## EXERCISE DESCRIPTION
Exclude pictures and give again exactly the lines of the listing, beginning with its first line and ending with the one that contains "social media, requirement".

+++ DATA PROVIDED

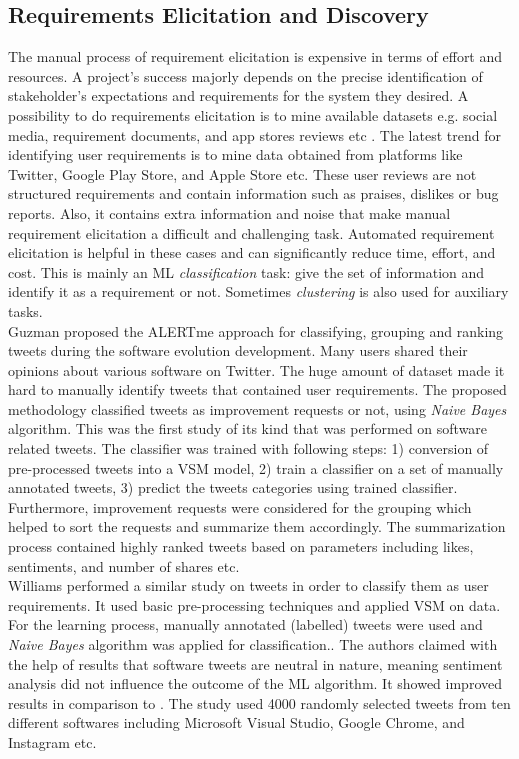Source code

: \subsection{Requirements Elicitation and Discovery}

The manual process of requirement elicitation is expensive in terms of
effort and resources. A project's success majorly depends
on the precise identification of stakeholder's expectations and requirements for
the system they desired.
A possibility to do requirements elicitation is to mine available datasets e.g.
social media, requirement documents, and app stores reviews etc . The latest trend for
identifying user requirements is to mine data obtained from platforms like Twitter,
Google Play Store, and Apple Store etc. These user reviews are not structured requirements
and contain information such as praises, dislikes or bug reports. Also, it contains extra information and noise that make manual requirement elicitation a difficult and challenging task.
Automated requirement elicitation is helpful in these cases and can
significantly reduce time, effort, and cost. This is mainly an ML
\emph{classification} task: give the set of information and identify it as a
requirement or not. Sometimes \emph{clustering} is also used for auxiliary
tasks.\\

Guzman \etal \cite{Guzman:2017} proposed the ALERTme approach for
classifying, grouping and ranking tweets during the software
evolution development. Many users shared their opinions about various software on Twitter. The huge amount of dataset made it hard to manually identify tweets that contained user requirements. The proposed methodology classified tweets as improvement requests or not, using \emph{Naive Bayes} algorithm. This was the first study of
its kind that was performed on software related tweets. 
The classifier was trained with following steps: 1) conversion of
pre-processed tweets into a VSM model, 2) train a classifier
on a set of manually annotated tweets, 3) predict the tweets categories using trained classifier. Furthermore, improvement
requests were considered for the grouping which helped to sort the
requests and summarize them accordingly. The summarization process contained highly ranked tweets based on parameters including likes, sentiments, and number of shares etc.\\

Williams \etal \cite{Williams:2017} performed a similar study on tweets in order
to classify them as user requirements. It used basic pre-processing techniques and applied VSM on data. For the learning
process, manually annotated (labelled) tweets were used and \emph{Naive Bayes} algorithm was applied for classification.. The authors claimed with the help of results that
software tweets are neutral in nature, meaning sentiment analysis did not
influence the outcome of the ML algorithm. It showed improved results in comparison to \cite{Guzman:2017}.
The study used 4000 randomly selected tweets from ten different
softwares including Microsoft Visual Studio, Google Chrome, and Instagram etc.\\

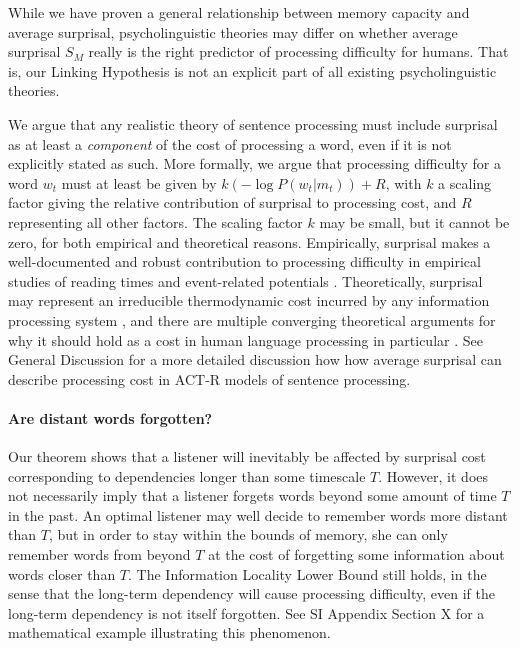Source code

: While we have proven a general relationship between memory capacity and average surprisal, psycholinguistic theories may differ on whether average surprisal $S_M$ really is the right predictor of processing difficulty for humans. That is, our Linking Hypothesis is not an explicit part of all existing psycholinguistic theories.

We argue that any realistic theory of sentence processing must include surprisal as at least a \emph{component} of the cost of processing a word, even if it is not explicitly stated as such. More formally, we argue that processing difficulty for a word $w_t$ must at least be given by $k (-\log P(w_t |m_t)) + R$, with $k$ a scaling factor giving the relative contribution of surprisal to processing cost, and $R$ representing all other factors. The scaling factor $k$ may be small, but it cannot be zero, for both empirical and theoretical reasons. Empirically, surprisal makes a well-documented and robust contribution to processing difficulty in empirical studies of reading times and event-related potentials \citep{smith2013effect,frank2016erp}. Theoretically, surprisal may represent an irreducible thermodynamic cost incurred by any information processing system \citep{brillouin,still2012thermodynamic,zenon2019information}, and there are multiple converging theoretical arguments for why it should hold as a cost in human language processing in particular \citep{levy2013memory}. See General Discussion for a more detailed discussion how how average surprisal can describe processing cost in ACT-R models of sentence processing.

\paragraph{Are distant words forgotten?} Our theorem shows that a listener will inevitably be affected by surprisal cost corresponding to dependencies longer than some timescale $T$. However, it does not necessarily imply that a listener forgets words beyond some amount of time $T$ in the past. An optimal listener may well decide to remember words more distant than $T$, but in order to stay within the bounds of memory, she can only remember words from beyond $T$ at the cost of forgetting some information about words closer than $T$.
The Information Locality Lower Bound still holds, in the sense that the long-term dependency will cause processing difficulty, even if the long-term dependency is not itself forgotten.
See SI Appendix Section X for a mathematical example illustrating this phenomenon.

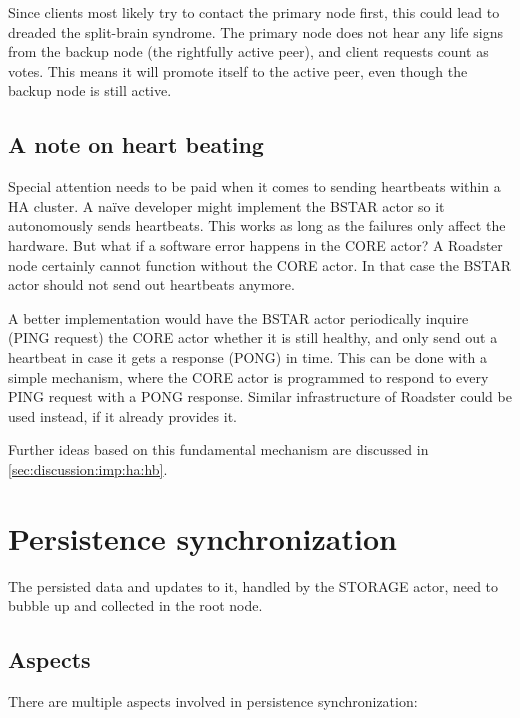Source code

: Since clients most likely try to contact the primary node first, this could
lead to dreaded the split-brain syndrome. The primary node does not hear any
life signs from the backup node (the rightfully active peer), and client
requests count as votes. This means it will promote itself to the active peer,
even though the backup node is still active.

\subsection{A note on heart beating}\label{sec:approach:ha:hb}
Special attention needs to be paid when it comes to sending heartbeats within a
HA cluster. A na\"ive developer might implement the BSTAR actor so it
autonomously sends heartbeats. This works as long as the failures only affect
the hardware. But what if a software error happens in the CORE actor?  A
Roadster node certainly cannot function without the CORE actor. In that case the
BSTAR actor should not send out heartbeats anymore.

A better implementation would have the BSTAR actor periodically inquire (PING
request) the CORE actor whether it is still healthy, and only send out a
heartbeat in case it gets a response (PONG) in time. This can be done with a
simple mechanism, where the CORE actor is programmed to respond to every PING
request with a PONG response. Similar infrastructure of Roadster could be used
instead, if it already provides it.

Further ideas based on this fundamental mechanism are discussed in
\autoref{sec:discussion:imp:ha:hb}.

\section{Persistence synchronization}\label{sec:approach:psync}
The persisted data and updates to it, handled by the STORAGE actor, need to
bubble up and collected in the root node.

\subsection{Aspects}
There are multiple aspects involved in persistence synchronization:

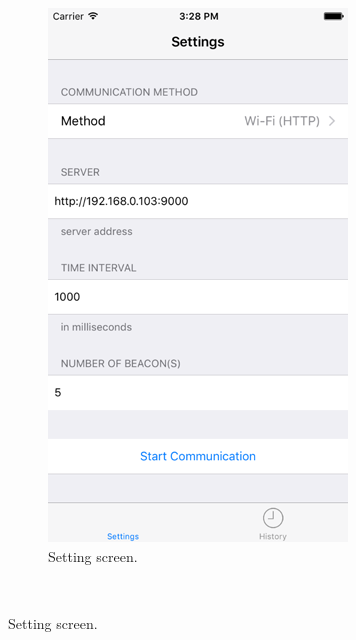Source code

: \documentclass[journal]{vgtc}                %
\begin{document}
\begin{figure}
    \centering
    \begin{subfigure}[b]{0.22\textwidth}
        \includegraphics[width=\textwidth]{setting-screen}
        \caption{Setting screen.}
        \label{fig:setting-screen}
    \end{subfigure}
    ~ %

\end{figure}
\end{document}
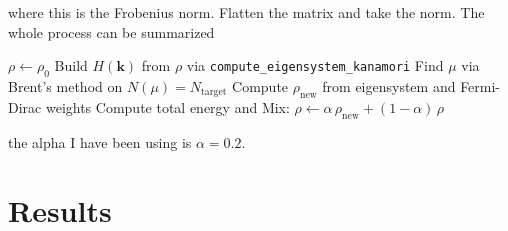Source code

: \documentclass[11pt]{article}
\begin{document}
where this is the Frobenius norm. Flatten the matrix and take the norm. The whole process can be summarized
\begin{algorithm}[h]
\caption{Kanamori Self-Consistent Field}
\label{alg:kanamori_scf}
\begin{algorithmic}[1]
\State $\rho \leftarrow \rho_0$ 
    \State Build $H(\mathbf{k})$ from $\rho$ via \texttt{compute\_eigensystem\_kanamori}
    \State Find $\mu$ via Brent's method on $N(\mu) = N_{\text{target}}$
    \State Compute $\rho_{\text{new}}$ from eigensystem and Fermi-Dirac weights
        \State Compute total energy and \Return
    \EndIf
    \State Mix: $\rho \leftarrow \alpha\, \rho_{\text{new}} + (1-\alpha)\, \rho$
\EndFor
\end{algorithmic}
\end{algorithm}

the alpha I have been using is $\alpha = 0.2$.

\section{Results}
\end{document}
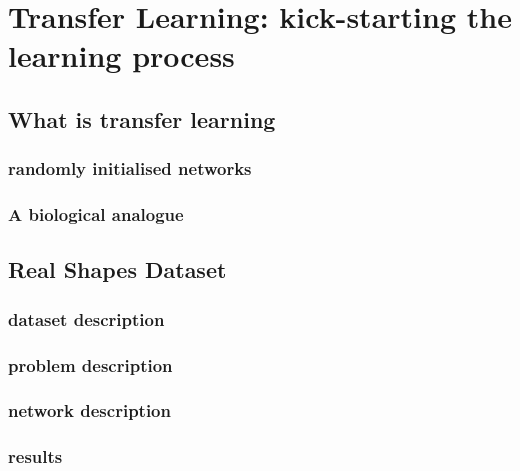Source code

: 
\chapter{Transfer Learning: kick-starting the learning process} %

\label{Chapter6} %


\section{What is transfer learning}
\subsection{randomly initialised networks}
\label{sec:random_init}

\subsection{A biological analogue}

\section{Real Shapes Dataset}
\subsection{dataset description}
\subsection{problem description}
\subsection{network description}
\subsection{results}

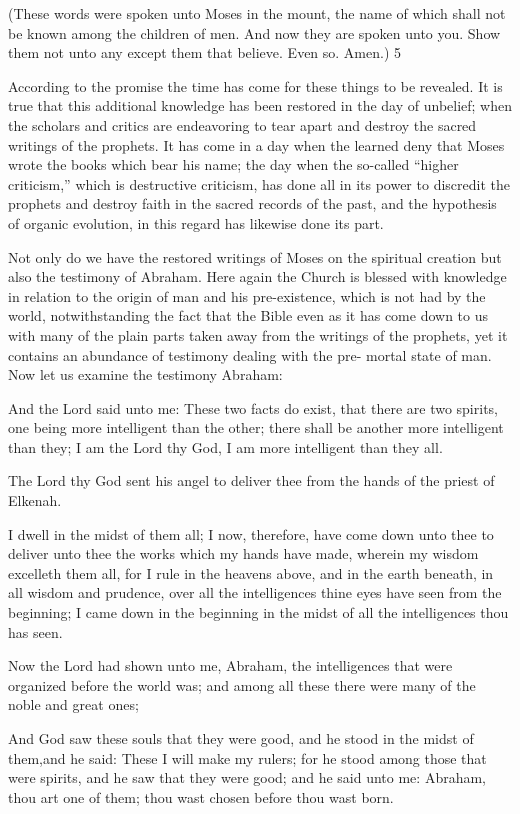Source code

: (These words were spoken unto Moses in the mount, the name of which shall not be known
among the children of men. And now they are spoken unto you. Show them not unto any
except them that believe. Even so. Amen.) 5

According to the promise the time has come for these things to be revealed. It is true that this
additional knowledge has been restored in the day of unbelief; when the scholars and critics
are endeavoring to tear apart and destroy the sacred writings of the prophets. It has come in a
day when the learned deny that Moses wrote the books which bear his name; the day when
the so-called ``higher criticism,'' which is destructive criticism, has done all in its power to
discredit the prophets and destroy faith in the sacred records of the past, and the hypothesis
of organic evolution, in this regard has likewise done its part.

Not only do we have the restored writings of Moses on the spiritual creation but also the
testimony of Abraham. Here again the Church is blessed with knowledge in relation to the
origin of man and his pre-existence, which is not had by the world, notwithstanding the fact
that the Bible even as it has come down to us with many of the plain parts taken away from
the writings of the prophets, yet it contains an abundance of testimony dealing with the pre-
mortal state of man. Now let us examine the testimony Abraham:

And the Lord said unto me: These two facts do exist, that there are two spirits, one being
more intelligent than the other; there shall be another more intelligent than they; I am the
Lord thy God, I am more intelligent than they all.

The Lord thy God sent his angel to deliver thee from the hands of the priest of Elkenah.

I dwell in the midst of them all; I now, therefore, have come down unto thee to deliver unto
thee the works which my hands have made, wherein my wisdom excelleth them all, for I rule
in the heavens above, and in the earth beneath, in all wisdom and prudence, over all the
intelligences thine eyes have seen from the beginning; I came down in the beginning in the
midst of all the intelligences thou has seen.

Now the Lord had shown unto me, Abraham, the intelligences that were organized before the
world was; and among all these there were many of the noble and great ones;

And God saw these souls that they were good, and he stood in the midst of them,and he said:
These I will make my rulers; for he stood among those that were spirits, and he saw that they
were good; and he said unto me: Abraham, thou art one of them; thou wast chosen before
thou wast born.

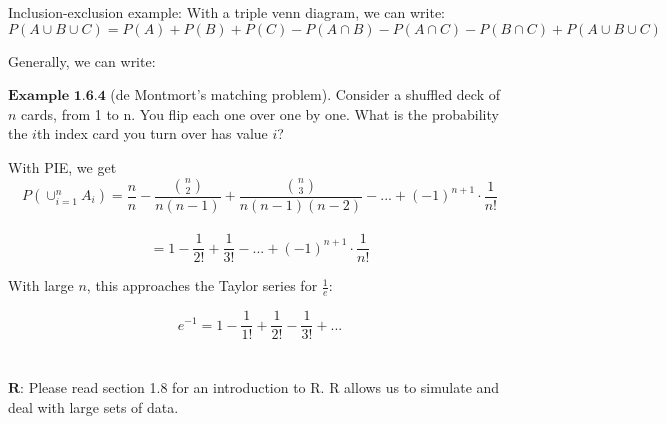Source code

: \documentclass{article}
\begin{document}
    Inclusion-exclusion example: With a triple venn diagram, we can write:
    $$P(A\cup B\cup C)=P(A)+P(B)+P(C) - P(A\cap B)-P(A\cap C)-P(B\cap C)+P(A\cup B \cup C)$$
    
    Generally, we can write:



    $\textbf{Example 1.6.4}$ (de Montmort's matching problem). Consider a shuffled deck of $n$ cards, from 1 to n.
    You flip each one over one by one. What is the probability the $i$th index card
    you turn over has value $i$?

    With PIE, we get $$P(\cup_{i=1}^n A_i)=\frac{n}{n}-\frac{{n\choose 2}}{n(n-1)}
    +\frac{{n\choose 3}}{n(n-1)(n-2)}- ...+(-1)^{n+1}\cdot\frac{1}{n!}$$\\
    $$= 1-\frac{1}{2!}+\frac{1}{3!}-...+(-1)^{n+1}\cdot\frac{1}{n!}$$

    With large $n$, this approaches the Taylor series for $\frac{1}{e}$:

    $$e^{-1}=1-\frac{1}{1!}+\frac{1}{2!}-\frac{1}{3!}+...$$\\\\

    $\textbf{R}$: Please read section 1.8 for an introduction to R. R allows us to simulate and deal with large sets of data.

        


    
\end{document}
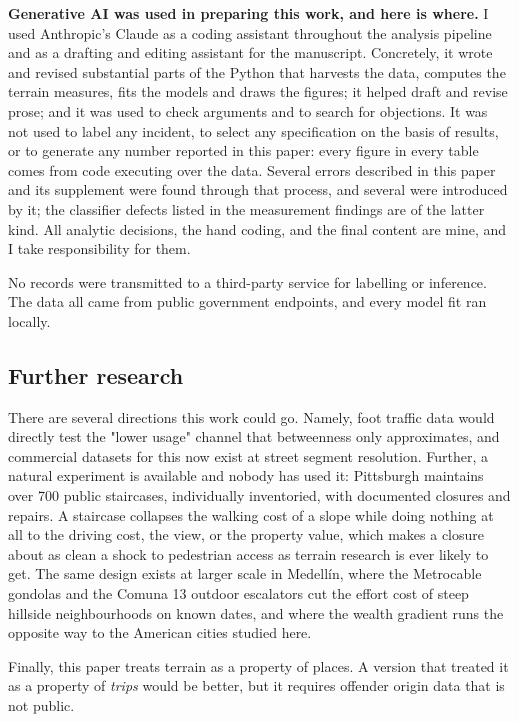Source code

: \documentclass[10pt,letterpaper]{article}
\begin{document}
\textbf{Generative AI was used in preparing this work, and here is where.} I used
Anthropic's Claude as a coding assistant throughout the analysis pipeline and as a
drafting and editing assistant for the manuscript. Concretely, it wrote and revised
substantial parts of the Python that harvests the data, computes the terrain
measures, fits the models and draws the figures; it helped draft and revise prose;
and it was used to check arguments and to search for objections. It was not used to
label any incident, to select any specification on the basis of results, or to
generate any number reported in this paper: every figure in every table comes from
code executing over the data. Several errors described in this paper and its
supplement were found through that process, and several were introduced by it; the
classifier defects listed in the measurement findings are of the latter kind. All
analytic decisions, the hand coding, and the final content are mine, and I take
responsibility for them.

No records were transmitted to a third-party service for labelling or inference. The
data all came from public government endpoints, and every model fit ran locally.


\subsection*{Further research}

There are several directions this work could go. Namely, foot traffic data would
directly test the "lower usage" channel that betweenness only approximates, and
commercial datasets for this now exist at street segment resolution. Further, a
natural experiment is available and nobody has used it: Pittsburgh maintains over 700
public staircases, individually inventoried, with documented closures and repairs.
A staircase collapses the walking cost of a slope while doing nothing at all to the
driving cost, the view, or the property value, which makes a closure about as clean a
shock to pedestrian access as terrain research is ever likely to get. The same design
exists at larger scale in Medellín, where the Metrocable gondolas and the Comuna 13
outdoor escalators cut the effort cost of steep hillside neighbourhoods on known dates,
and where the wealth gradient runs the opposite way to the American cities studied
here.

Finally, this paper treats terrain as a property of places. A version that treated it
as a property of \emph{trips} would be better, but it requires offender origin data
that is not public.
\end{document}

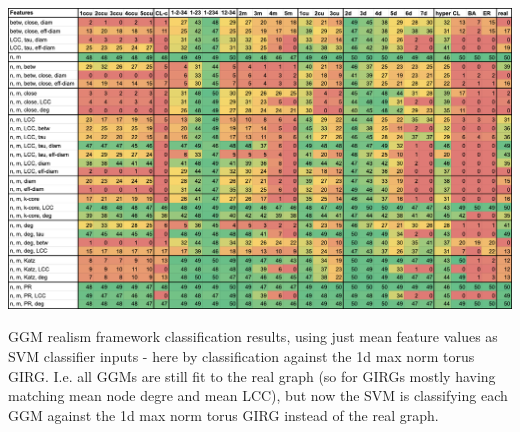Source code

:\begin{table}
    \centering
    \includegraphics[width=\textwidth]{./figures/blasius_framework_means_1d_base.png}
    \caption{GGM realism framework classification results, using just mean feature values as SVM classifier inputs -  here by classification against the 1d max norm torus GIRG. I.e. all GGMs are still fit to the real graph (so for GIRGs mostly having matching mean node degre and mean LCC), but now the SVM is classifying each GGM against the 1d max norm torus GIRG instead of the real graph.}
    \label{fig:blasius_framework_means_1d_base}
\end{table}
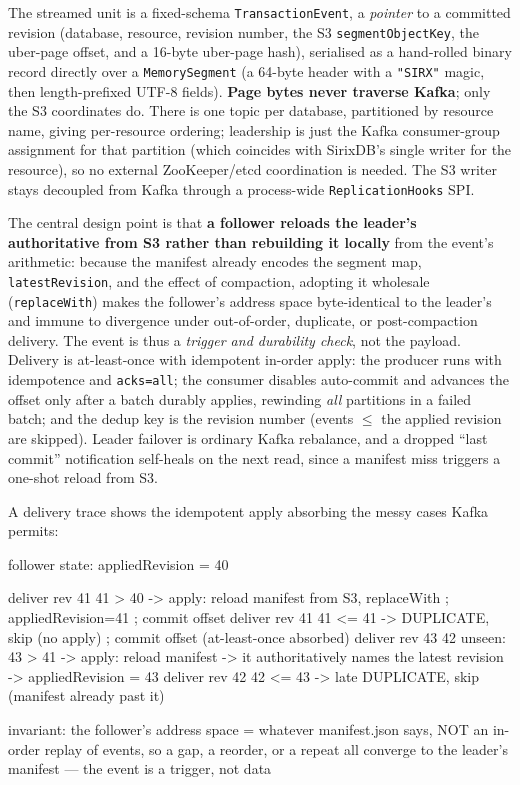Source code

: \documentclass[11pt,a4paper,oneside]{report}
\newcommand{\dcap}[1]{\par\vspace{1pt}\noindent{\small\sffamily\bfseries\color{slate}#1}\par\vspace{-2pt}}
\theoremstyle{sirixthm}
\newcommand{\code}[1]{\texttt{#1}}
\begin{document}
The streamed unit is a fixed-schema \code{TransactionEvent}, a \emph{pointer} to a committed
revision (database, resource, revision number, the S3 \code{segmentObjectKey}, the uber-page offset,
and a 16-byte uber-page hash), serialised as a hand-rolled binary record directly over a
\code{MemorySegment} (a 64-byte header with a \code{"SIRX"} magic, then length-prefixed UTF-8
fields). \textbf{Page bytes never traverse Kafka}; only the S3 coordinates do. There is one topic
per database, partitioned by resource name, giving per-resource ordering; leadership is just the
Kafka consumer-group assignment for that partition (which coincides with SirixDB's single writer for
the resource), so no external ZooKeeper/etcd coordination is needed. The S3 writer stays decoupled
from Kafka through a process-wide \code{ReplicationHooks} SPI.

The central design point is that \textbf{a follower reloads the leader's authoritative
 from S3 rather than rebuilding it locally} from the event's arithmetic: because the
manifest already encodes the segment map, \code{latestRevision}, and the effect of compaction,
adopting it wholesale (\code{replaceWith}) makes the follower's address space byte-identical to the
leader's and immune to divergence under out-of-order, duplicate, or post-compaction delivery. The
event is thus a \emph{trigger and durability check}, not the payload. Delivery is at-least-once with
idempotent in-order apply: the producer runs with idempotence and \code{acks=all}; the consumer
disables auto-commit and advances the offset only after a batch durably applies, rewinding
\emph{all} partitions in a failed batch; and the dedup key is the revision number (events
$\le$ the applied revision are skipped). Leader failover is ordinary Kafka rebalance, and a dropped
``last commit'' notification self-heals on the next read, since a manifest miss triggers a one-shot
reload from S3.

A delivery trace shows the idempotent apply absorbing the messy cases Kafka permits:

\dcap{A follower under duplicate and out-of-order delivery}
\begin{diagramS}
follower state:  appliedRevision = 40

deliver rev 41   41 > 40  -> apply: reload manifest from S3, replaceWith ; appliedRevision=41 ; commit offset
deliver rev 41   41 <= 41 -> DUPLICATE, skip (no apply) ; commit offset           (at-least-once absorbed)
deliver rev 43   42 unseen: 43 > 41 -> apply: reload manifest -> it authoritatively names the latest
                 revision -> appliedRevision = 43
deliver rev 42   42 <= 43 -> late DUPLICATE, skip                                 (manifest already past it)

invariant: the follower's address space = whatever manifest.json says, NOT an in-order replay of events,
so a gap, a reorder, or a repeat all converge to the leader's manifest — the event is a trigger, not data
\end{diagramS}
\end{document}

++++++

## YOUR RESPONSE
Source code

: \subsection{Requirements Elicitation and Discovery}

The manual process of requirement elicitation is expensive in terms of
effort and resources. A project's success majorly depends
on the precise identification of stakeholder's expectations and requirements for
the system they desired.
A possibility to do requirements elicitation is to mine available datasets e.g.
social media, requirement documents, and app stores reviews etc . The latest trend for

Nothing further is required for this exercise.